**Problem statement:** What is wanted is every record, duplicated word for word.

**Data listing:**
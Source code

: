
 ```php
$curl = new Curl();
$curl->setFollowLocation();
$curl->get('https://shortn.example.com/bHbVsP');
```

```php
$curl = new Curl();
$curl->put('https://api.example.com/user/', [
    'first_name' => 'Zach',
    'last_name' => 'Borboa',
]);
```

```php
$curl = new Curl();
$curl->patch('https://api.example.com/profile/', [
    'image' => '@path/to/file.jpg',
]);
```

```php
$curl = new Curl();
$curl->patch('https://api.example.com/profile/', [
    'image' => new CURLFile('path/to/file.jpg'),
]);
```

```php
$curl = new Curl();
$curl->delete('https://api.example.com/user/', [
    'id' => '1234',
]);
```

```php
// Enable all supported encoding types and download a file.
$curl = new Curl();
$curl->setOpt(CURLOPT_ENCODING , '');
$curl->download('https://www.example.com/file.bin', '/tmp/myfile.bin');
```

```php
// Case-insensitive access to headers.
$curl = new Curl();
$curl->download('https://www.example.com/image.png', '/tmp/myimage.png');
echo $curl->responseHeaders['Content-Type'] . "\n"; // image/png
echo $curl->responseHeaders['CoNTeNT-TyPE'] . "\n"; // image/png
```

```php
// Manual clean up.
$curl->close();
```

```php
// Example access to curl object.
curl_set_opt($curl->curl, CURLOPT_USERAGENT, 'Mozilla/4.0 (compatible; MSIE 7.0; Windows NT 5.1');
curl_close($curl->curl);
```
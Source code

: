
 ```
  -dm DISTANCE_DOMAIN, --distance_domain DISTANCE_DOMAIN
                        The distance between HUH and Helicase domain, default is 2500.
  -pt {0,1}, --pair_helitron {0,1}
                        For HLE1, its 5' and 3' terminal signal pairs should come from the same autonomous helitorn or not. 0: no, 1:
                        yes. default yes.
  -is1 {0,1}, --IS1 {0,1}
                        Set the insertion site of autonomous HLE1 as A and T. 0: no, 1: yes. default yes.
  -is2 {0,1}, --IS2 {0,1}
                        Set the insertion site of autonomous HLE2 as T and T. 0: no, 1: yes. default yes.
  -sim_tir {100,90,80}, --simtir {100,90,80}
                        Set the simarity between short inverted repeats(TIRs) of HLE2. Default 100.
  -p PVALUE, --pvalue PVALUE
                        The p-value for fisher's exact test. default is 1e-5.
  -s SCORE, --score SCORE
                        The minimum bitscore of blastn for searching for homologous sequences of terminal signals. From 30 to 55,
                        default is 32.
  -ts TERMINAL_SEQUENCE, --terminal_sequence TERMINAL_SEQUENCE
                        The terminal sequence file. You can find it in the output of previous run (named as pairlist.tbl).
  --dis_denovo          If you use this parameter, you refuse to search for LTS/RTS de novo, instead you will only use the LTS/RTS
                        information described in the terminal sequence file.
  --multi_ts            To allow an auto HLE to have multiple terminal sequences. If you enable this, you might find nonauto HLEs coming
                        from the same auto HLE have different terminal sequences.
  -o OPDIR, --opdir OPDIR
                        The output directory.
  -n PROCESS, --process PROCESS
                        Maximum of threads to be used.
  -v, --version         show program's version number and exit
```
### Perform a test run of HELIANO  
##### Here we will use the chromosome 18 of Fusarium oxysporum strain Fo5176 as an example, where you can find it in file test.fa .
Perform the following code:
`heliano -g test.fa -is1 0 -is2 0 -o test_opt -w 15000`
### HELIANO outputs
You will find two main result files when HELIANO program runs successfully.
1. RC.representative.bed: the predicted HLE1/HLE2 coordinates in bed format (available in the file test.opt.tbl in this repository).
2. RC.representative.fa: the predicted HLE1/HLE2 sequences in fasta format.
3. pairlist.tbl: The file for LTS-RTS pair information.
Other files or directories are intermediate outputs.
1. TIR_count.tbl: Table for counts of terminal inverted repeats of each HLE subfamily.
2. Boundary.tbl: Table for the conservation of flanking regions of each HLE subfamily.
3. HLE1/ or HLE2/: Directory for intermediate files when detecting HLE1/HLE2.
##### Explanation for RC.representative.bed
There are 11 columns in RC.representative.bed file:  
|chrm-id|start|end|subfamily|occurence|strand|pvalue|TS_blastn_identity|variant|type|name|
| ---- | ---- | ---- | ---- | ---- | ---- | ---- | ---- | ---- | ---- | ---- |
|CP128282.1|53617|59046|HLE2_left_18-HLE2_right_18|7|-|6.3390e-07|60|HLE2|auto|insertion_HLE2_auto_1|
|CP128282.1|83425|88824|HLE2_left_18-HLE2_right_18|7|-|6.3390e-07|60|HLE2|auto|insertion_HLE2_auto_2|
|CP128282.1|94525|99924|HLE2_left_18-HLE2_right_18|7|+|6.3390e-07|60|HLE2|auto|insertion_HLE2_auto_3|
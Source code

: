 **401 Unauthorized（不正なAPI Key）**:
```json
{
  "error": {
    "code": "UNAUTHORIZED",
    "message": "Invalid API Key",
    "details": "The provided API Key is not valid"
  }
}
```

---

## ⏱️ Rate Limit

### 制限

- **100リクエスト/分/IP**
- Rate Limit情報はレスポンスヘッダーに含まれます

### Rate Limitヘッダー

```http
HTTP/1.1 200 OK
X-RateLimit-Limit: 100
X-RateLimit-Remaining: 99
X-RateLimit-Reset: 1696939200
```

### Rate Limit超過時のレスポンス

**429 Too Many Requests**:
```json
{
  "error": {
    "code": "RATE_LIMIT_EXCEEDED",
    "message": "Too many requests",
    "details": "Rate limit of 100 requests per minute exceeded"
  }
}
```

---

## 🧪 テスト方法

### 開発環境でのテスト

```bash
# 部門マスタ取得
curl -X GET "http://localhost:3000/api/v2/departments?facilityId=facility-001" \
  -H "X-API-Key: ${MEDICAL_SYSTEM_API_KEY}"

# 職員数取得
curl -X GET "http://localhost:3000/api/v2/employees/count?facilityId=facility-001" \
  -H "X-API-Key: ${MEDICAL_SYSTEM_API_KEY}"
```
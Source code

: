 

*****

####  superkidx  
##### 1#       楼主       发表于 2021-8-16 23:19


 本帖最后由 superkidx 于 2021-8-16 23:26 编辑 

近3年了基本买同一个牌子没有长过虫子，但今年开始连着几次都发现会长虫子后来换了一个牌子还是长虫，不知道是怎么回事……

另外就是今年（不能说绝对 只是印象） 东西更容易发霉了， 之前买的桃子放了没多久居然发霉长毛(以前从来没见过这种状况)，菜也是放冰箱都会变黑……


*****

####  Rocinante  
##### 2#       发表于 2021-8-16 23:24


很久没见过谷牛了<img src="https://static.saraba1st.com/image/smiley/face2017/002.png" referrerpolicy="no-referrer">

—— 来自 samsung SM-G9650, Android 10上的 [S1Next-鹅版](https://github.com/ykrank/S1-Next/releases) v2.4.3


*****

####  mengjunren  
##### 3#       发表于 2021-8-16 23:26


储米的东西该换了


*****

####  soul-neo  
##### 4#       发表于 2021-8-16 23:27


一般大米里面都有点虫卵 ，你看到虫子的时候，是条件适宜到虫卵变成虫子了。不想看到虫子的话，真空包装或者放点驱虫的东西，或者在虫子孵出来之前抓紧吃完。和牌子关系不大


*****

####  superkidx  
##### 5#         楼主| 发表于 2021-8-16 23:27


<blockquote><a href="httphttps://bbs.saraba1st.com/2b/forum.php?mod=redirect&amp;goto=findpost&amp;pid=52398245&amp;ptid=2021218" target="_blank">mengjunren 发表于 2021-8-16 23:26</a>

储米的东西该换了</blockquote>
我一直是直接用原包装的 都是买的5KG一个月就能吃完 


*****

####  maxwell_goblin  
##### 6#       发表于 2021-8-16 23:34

**Exercise result:**
Source code

:
 ```php
$curl = new Curl();
$curl->setFollowLocation();
$curl->get('https://shortn.example.com/bHbVsP');
```

```php
$curl = new Curl();
$curl->put('https://api.example.com/user/', [
    'first_name' => 'Zach',
    'last_name' => 'Borboa',
]);
```

```php
$curl = new Curl();
$curl->patch('https://api.example.com/profile/', [
    'image' => '@path/to/file.jpg',
]);
```

```php
$curl = new Curl();
$curl->patch('https://api.example.com/profile/', [
    'image' => new CURLFile('path/to/file.jpg'),
]);
```

```php
$curl = new Curl();
$curl->delete('https://api.example.com/user/', [
    'id' => '1234',
]);
```

```php
// Enable all supported encoding types and download a file.
$curl = new Curl();
$curl->setOpt(CURLOPT_ENCODING , '');
$curl->download('https://www.example.com/file.bin', '/tmp/myfile.bin');
```

```php
// Case-insensitive access to headers.
$curl = new Curl();
$curl->download('https://www.example.com/image.png', '/tmp/myimage.png');
echo $curl->responseHeaders['Content-Type'] . "\n"; // image/png
echo $curl->responseHeaders['CoNTeNT-TyPE'] . "\n"; // image/png
```

```php
// Manual clean up.
$curl->close();
```

```php
// Example access to curl object.
curl_set_opt($curl->curl, CURLOPT_USERAGENT, 'Mozilla/4.0 (compatible; MSIE 7.0; Windows NT 5.1');
curl_close($curl->curl);
```
Source code

:
 ```
  -dm DISTANCE_DOMAIN, --distance_domain DISTANCE_DOMAIN
                        The distance between HUH and Helicase domain, default is 2500.
  -pt {0,1}, --pair_helitron {0,1}
                        For HLE1, its 5' and 3' terminal signal pairs should come from the same autonomous helitorn or not. 0: no, 1:
                        yes. default yes.
  -is1 {0,1}, --IS1 {0,1}
                        Set the insertion site of autonomous HLE1 as A and T. 0: no, 1: yes. default yes.
  -is2 {0,1}, --IS2 {0,1}
                        Set the insertion site of autonomous HLE2 as T and T. 0: no, 1: yes. default yes.
  -sim_tir {100,90,80}, --simtir {100,90,80}
                        Set the simarity between short inverted repeats(TIRs) of HLE2. Default 100.
  -p PVALUE, --pvalue PVALUE
                        The p-value for fisher's exact test. default is 1e-5.
  -s SCORE, --score SCORE
                        The minimum bitscore of blastn for searching for homologous sequences of terminal signals. From 30 to 55,
                        default is 32.
  -ts TERMINAL_SEQUENCE, --terminal_sequence TERMINAL_SEQUENCE
                        The terminal sequence file. You can find it in the output of previous run (named as pairlist.tbl).
  --dis_denovo          If you use this parameter, you refuse to search for LTS/RTS de novo, instead you will only use the LTS/RTS
                        information described in the terminal sequence file.
  --multi_ts            To allow an auto HLE to have multiple terminal sequences. If you enable this, you might find nonauto HLEs coming
                        from the same auto HLE have different terminal sequences.
  -o OPDIR, --opdir OPDIR
                        The output directory.
  -n PROCESS, --process PROCESS
                        Maximum of threads to be used.
  -v, --version         show program's version number and exit
```
### Perform a test run of HELIANO  
##### Here we will use the chromosome 18 of Fusarium oxysporum strain Fo5176 as an example, where you can find it in file test.fa .
Perform the following code:
`heliano -g test.fa -is1 0 -is2 0 -o test_opt -w 15000`
### HELIANO outputs
You will find two main result files when HELIANO program runs successfully.
1. RC.representative.bed: the predicted HLE1/HLE2 coordinates in bed format (available in the file test.opt.tbl in this repository).
2. RC.representative.fa: the predicted HLE1/HLE2 sequences in fasta format.
3. pairlist.tbl: The file for LTS-RTS pair information.
Other files or directories are intermediate outputs.
1. TIR_count.tbl: Table for counts of terminal inverted repeats of each HLE subfamily.
2. Boundary.tbl: Table for the conservation of flanking regions of each HLE subfamily.
3. HLE1/ or HLE2/: Directory for intermediate files when detecting HLE1/HLE2.
##### Explanation for RC.representative.bed
There are 11 columns in RC.representative.bed file:  
|chrm-id|start|end|subfamily|occurence|strand|pvalue|TS_blastn_identity|variant|type|name|
| ---- | ---- | ---- | ---- | ---- | ---- | ---- | ---- | ---- | ---- | ---- |
|CP128282.1|53617|59046|HLE2_left_18-HLE2_right_18|7|-|6.3390e-07|60|HLE2|auto|insertion_HLE2_auto_1|
|CP128282.1|83425|88824|HLE2_left_18-HLE2_right_18|7|-|6.3390e-07|60|HLE2|auto|insertion_HLE2_auto_2|
|CP128282.1|94525|99924|HLE2_left_18-HLE2_right_18|7|+|6.3390e-07|60|HLE2|auto|insertion_HLE2_auto_3|
Source code

: **401 Unauthorized（不正なAPI Key）**:
```json
{
  "error": {
    "code": "UNAUTHORIZED",
    "message": "Invalid API Key",
    "details": "The provided API Key is not valid"
  }
}
```

---

## ⏱️ Rate Limit

### 制限

- **100リクエスト/分/IP**
- Rate Limit情報はレスポンスヘッダーに含まれます

### Rate Limitヘッダー

```http
HTTP/1.1 200 OK
X-RateLimit-Limit: 100
X-RateLimit-Remaining: 99
X-RateLimit-Reset: 1696939200
```

### Rate Limit超過時のレスポンス

**429 Too Many Requests**:
```json
{
  "error": {
    "code": "RATE_LIMIT_EXCEEDED",
    "message": "Too many requests",
    "details": "Rate limit of 100 requests per minute exceeded"
  }
}
```

---

## 🧪 テスト方法

### 開発環境でのテスト

```bash
# 部門マスタ取得
curl -X GET "http://localhost:3000/api/v2/departments?facilityId=facility-001" \
  -H "X-API-Key: ${MEDICAL_SYSTEM_API_KEY}"

# 職員数取得
curl -X GET "http://localhost:3000/api/v2/employees/count?facilityId=facility-001" \
  -H "X-API-Key: ${MEDICAL_SYSTEM_API_KEY}"
```
Source code

: 

*****

####  superkidx  
##### 1#       楼主       发表于 2021-8-16 23:19


 本帖最后由 superkidx 于 2021-8-16 23:26 编辑 

近3年了基本买同一个牌子没有长过虫子，但今年开始连着几次都发现会长虫子后来换了一个牌子还是长虫，不知道是怎么回事……

另外就是今年（不能说绝对 只是印象） 东西更容易发霉了， 之前买的桃子放了没多久居然发霉长毛(以前从来没见过这种状况)，菜也是放冰箱都会变黑……


*****

####  Rocinante  
##### 2#       发表于 2021-8-16 23:24


很久没见过谷牛了<img src="https://static.saraba1st.com/image/smiley/face2017/002.png" referrerpolicy="no-referrer">

—— 来自 samsung SM-G9650, Android 10上的 [S1Next-鹅版](https://github.com/ykrank/S1-Next/releases) v2.4.3


*****

####  mengjunren  
##### 3#       发表于 2021-8-16 23:26


储米的东西该换了


*****

####  soul-neo  
##### 4#       发表于 2021-8-16 23:27


一般大米里面都有点虫卵 ，你看到虫子的时候，是条件适宜到虫卵变成虫子了。不想看到虫子的话，真空包装或者放点驱虫的东西，或者在虫子孵出来之前抓紧吃完。和牌子关系不大


*****

####  superkidx  
##### 5#         楼主| 发表于 2021-8-16 23:27


<blockquote><a href="httphttps://bbs.saraba1st.com/2b/forum.php?mod=redirect&amp;goto=findpost&amp;pid=52398245&amp;ptid=2021218" target="_blank">mengjunren 发表于 2021-8-16 23:26</a>

储米的东西该换了</blockquote>
我一直是直接用原包装的 都是买的5KG一个月就能吃完 


*****

####  maxwell_goblin  
##### 6#       发表于 2021-8-16 23:34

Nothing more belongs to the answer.